Modern buildings don't use "just enough material", because "just enough material" would be _just_ concrete everywhere; it would have been "just wood" 200 years ago, but that's not good enough now. This is exactly the problem: it's not software that is unnecessarily bloated, it's software that has evolved to solve higher order problems, ones that are not simply based in how fast a computer can count to 10. Similarly, the definition of "fulfill their function" in the context of buildings have changed too. That definition changes all the time, even in building codes.

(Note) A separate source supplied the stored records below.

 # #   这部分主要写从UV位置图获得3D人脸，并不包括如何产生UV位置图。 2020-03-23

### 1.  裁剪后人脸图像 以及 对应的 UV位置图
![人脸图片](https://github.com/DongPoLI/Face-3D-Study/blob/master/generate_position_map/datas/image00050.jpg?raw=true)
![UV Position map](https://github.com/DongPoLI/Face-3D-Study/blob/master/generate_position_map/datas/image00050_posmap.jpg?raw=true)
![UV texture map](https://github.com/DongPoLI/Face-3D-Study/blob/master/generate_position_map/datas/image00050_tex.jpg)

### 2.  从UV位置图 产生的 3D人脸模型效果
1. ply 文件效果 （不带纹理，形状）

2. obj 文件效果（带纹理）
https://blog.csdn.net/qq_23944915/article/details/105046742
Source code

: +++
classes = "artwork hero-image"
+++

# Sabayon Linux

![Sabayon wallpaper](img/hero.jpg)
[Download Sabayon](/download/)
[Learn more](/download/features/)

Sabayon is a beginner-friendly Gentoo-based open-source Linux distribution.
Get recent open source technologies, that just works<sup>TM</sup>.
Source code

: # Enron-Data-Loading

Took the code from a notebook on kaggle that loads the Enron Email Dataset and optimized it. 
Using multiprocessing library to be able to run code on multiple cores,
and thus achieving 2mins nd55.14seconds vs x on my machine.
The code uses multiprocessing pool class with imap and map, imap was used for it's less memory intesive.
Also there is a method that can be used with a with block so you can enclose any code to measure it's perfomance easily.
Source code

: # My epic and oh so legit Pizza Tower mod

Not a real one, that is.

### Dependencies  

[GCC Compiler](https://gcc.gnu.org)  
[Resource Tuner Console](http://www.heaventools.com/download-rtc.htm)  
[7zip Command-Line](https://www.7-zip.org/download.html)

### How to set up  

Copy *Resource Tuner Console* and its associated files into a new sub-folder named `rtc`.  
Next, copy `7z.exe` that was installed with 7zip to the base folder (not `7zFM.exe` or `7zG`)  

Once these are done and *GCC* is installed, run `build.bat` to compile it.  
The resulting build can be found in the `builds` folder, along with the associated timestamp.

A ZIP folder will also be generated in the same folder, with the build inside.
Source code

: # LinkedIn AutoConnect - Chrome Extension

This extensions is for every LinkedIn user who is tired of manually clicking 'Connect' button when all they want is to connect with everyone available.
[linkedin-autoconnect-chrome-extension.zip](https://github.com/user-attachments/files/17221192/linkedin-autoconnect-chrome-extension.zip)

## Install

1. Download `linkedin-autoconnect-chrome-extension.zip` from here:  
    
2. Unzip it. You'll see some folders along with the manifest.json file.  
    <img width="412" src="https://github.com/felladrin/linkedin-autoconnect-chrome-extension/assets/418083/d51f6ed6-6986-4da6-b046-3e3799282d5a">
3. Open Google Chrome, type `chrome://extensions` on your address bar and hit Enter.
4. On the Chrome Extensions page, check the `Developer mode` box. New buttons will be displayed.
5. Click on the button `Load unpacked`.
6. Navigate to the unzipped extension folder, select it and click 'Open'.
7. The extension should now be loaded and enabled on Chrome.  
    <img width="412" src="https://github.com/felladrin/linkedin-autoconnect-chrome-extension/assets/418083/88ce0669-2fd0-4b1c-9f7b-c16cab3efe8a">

In the modern-building hierarchy of needs, we are way passed the "stay safe" level. We still optimize for safety, sure, but that hardly accounts for your spray foam insulation, HVACs, builtin wireless units, complex built-in cabinetry, complex appliances, and more. Simple things like "electricity" are now part of the definition of fulfilling building function. Go find a 200 year old building and you will find a building that simply does not fulfill today's functions. Even safety standards have and continue to change all the time. You can look at historical building codes and see evolving fire safety (asbestos? NO ASBESTOS!), seismic safety, and more.

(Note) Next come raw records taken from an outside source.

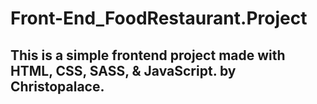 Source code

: # Front-End_FoodRestaurant.Project

## This is a simple frontend project made with HTML, CSS, SASS, & JavaScript. by Christopalace.
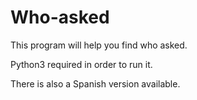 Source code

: # Who-asked
This program will help you find who asked.

Python3 required in order to run it.

There is also a Spanish version available.
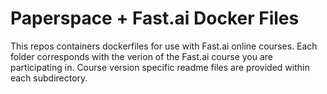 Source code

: # Paperspace + Fast.ai Docker Files
This repos containers dockerfiles for use with Fast.ai online courses. Each folder corresponds with the verion of the Fast.ai course you are participating in. Course version specific readme files are provided within each subdirectory.
 
 
 
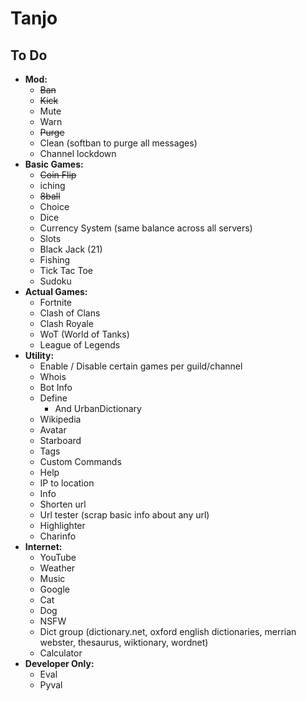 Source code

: # Tanjo

## To Do
- **Mod:**
	- ~~Ban~~
	- ~~Kick~~
	- Mute
	- Warn
	- ~~Purge~~	
	- Clean (softban to purge all messages)
	- Channel lockdown
- **Basic Games:**
	- ~~Coin Flip~~
	- iching
	- ~~8ball~~
	- Choice
	- Dice
	- Currency System (same balance across all servers)
	- Slots
	- Black Jack (21)
	- Fishing
	- Tick Tac Toe
	- Sudoku
- **Actual Games:**
	- Fortnite
	- Clash of Clans
	- Clash Royale
	- WoT (World of Tanks)
	- League of Legends
- **Utility:**
	- Enable / Disable certain games per guild/channel
	- Whois
	- Bot Info
	- Define
		- And UrbanDictionary
	- Wikipedia
	- Avatar
	- Starboard
	- Tags
	- Custom Commands
	- Help
	- IP to location
	- Info
	- Shorten url
	- Url tester (scrap basic info about any url)
	- Highlighter
	- Charinfo
- **Internet:**
	- YouTube	
	- Weather
	- Music
	- Google
	- Cat
	- Dog
	- NSFW
	- Dict group (dictionary.net, oxford english dictionaries, merrian webster, thesaurus, wiktionary, wordnet)
	- Calculator
- **Developer Only:**
	- Eval
	- Pyval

This is the point. To say that Windows 95 is 30MB discounts the years of improved process space isolation, memory protection, Spectre mitigation, that, if missing, would cause enormous public backlash about why Microsoft doesn't care about security. Windows 10 is 100x larger because WE asked for it to be. WE wanted WiFi, VPN, IPv6 switchover and tunneling all added to our network stack. WE wanted GPU enhanced UI threads. WE want haptic feedback and touchscreens and predictive text and predictive multi-touch pixel accuracy for our touchscreen laptops. This extra complexity exists because our standards changed. A text editor isn't just something that renders ASCII anymore-- heck, it's not even just for rendering characters. My "text editor" is a full web browser because I _need_ that for development these days.

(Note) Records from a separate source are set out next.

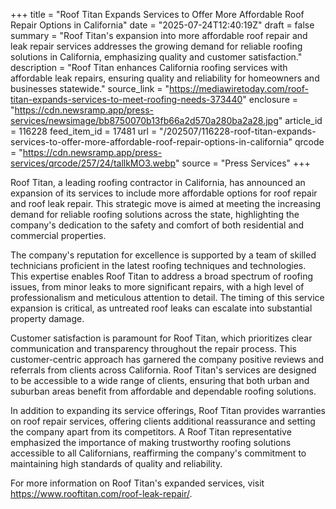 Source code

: +++
title = "Roof Titan Expands Services to Offer More Affordable Roof Repair Options in California"
date = "2025-07-24T12:40:19Z"
draft = false
summary = "Roof Titan's expansion into more affordable roof repair and leak repair services addresses the growing demand for reliable roofing solutions in California, emphasizing quality and customer satisfaction."
description = "Roof Titan enhances California roofing services with affordable leak repairs, ensuring quality and reliability for homeowners and businesses statewide."
source_link = "https://mediawiretoday.com/roof-titan-expands-services-to-meet-roofing-needs-373440"
enclosure = "https://cdn.newsramp.app/press-services/newsimage/bb8750070b13fb66a2d570a280ba2a28.jpg"
article_id = 116228
feed_item_id = 17481
url = "/202507/116228-roof-titan-expands-services-to-offer-more-affordable-roof-repair-options-in-california"
qrcode = "https://cdn.newsramp.app/press-services/qrcode/257/24/tallkMO3.webp"
source = "Press Services"
+++

<p>Roof Titan, a leading roofing contractor in California, has announced an expansion of its services to include more affordable options for roof repair and roof leak repair. This strategic move is aimed at meeting the increasing demand for reliable roofing solutions across the state, highlighting the company's dedication to the safety and comfort of both residential and commercial properties.</p><p>The company's reputation for excellence is supported by a team of skilled technicians proficient in the latest roofing techniques and technologies. This expertise enables Roof Titan to address a broad spectrum of roofing issues, from minor leaks to more significant repairs, with a high level of professionalism and meticulous attention to detail. The timing of this service expansion is critical, as untreated roof leaks can escalate into substantial property damage.</p><p>Customer satisfaction is paramount for Roof Titan, which prioritizes clear communication and transparency throughout the repair process. This customer-centric approach has garnered the company positive reviews and referrals from clients across California. Roof Titan's services are designed to be accessible to a wide range of clients, ensuring that both urban and suburban areas benefit from affordable and dependable roofing solutions.</p><p>In addition to expanding its service offerings, Roof Titan provides warranties on roof repair services, offering clients additional reassurance and setting the company apart from its competitors. A Roof Titan representative emphasized the importance of making trustworthy roofing solutions accessible to all Californians, reaffirming the company's commitment to maintaining high standards of quality and reliability.</p><p>For more information on Roof Titan's expanded services, visit <a href='https://www.rooftitan.com/roof-leak-repair/' rel='nofollow' target='_blank'>https://www.rooftitan.com/roof-leak-repair/</a>.</p>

Extra complexity is a feature not a bug. We built computers specifically to do this stuff, not in spite of it. The abstractions and complexities aren't getting in our way, they are literally the things we are building. Does performance suffer? Maybe, but that's because we are explicitly paying into functionality. If you wanted a fast text editor, obviously a black-and-white screen that only renders 256 characters will be faster than VS Code, go ahead and use that software, but you're not getting the other things you probably want. Your very next complaint will undoubtedly be "how do easily I diff my Git branches?" -- and this is how software becomes more complex.
Welcome to progress.
int_19h|7 years ago
It's just easier to take a web browser that already has something approximating a text editor, and pile things on top of that.
And why is that? Well, because you want to support all the different platforms, and we as an industry have absolutely screwed up the portability story, and so we build it as hacks instead. There's absolutely no reason why developing a GUI app for macOS should be radically different from developing a GUI app for Windows or Linux - they all ultimately do the same thing. There's no sensible reason for them to be different. But they are. And so now the easiest way to solve that problem is to pile the browser on top, and forget that the differences exist. Of course, it doesn't actually solve the problem in general, because the differences are still there, and the industry as a whole still pays the overhead tax, in both man-hours of work someone has to spend maintaining that flimsy stack of abstractions, and in runtime performance tax those abstractions impose.
But the only way to fix it is to burn the whole thing to the ground. And that's not happening, because the short-term cost is too large to even contemplate any long-term gains.
phyzome|7 years ago
I mean, you definitely don't need a full web browser for software development. That's maybe the least worst option you have at the moment (which is sad) but it could be hella smaller.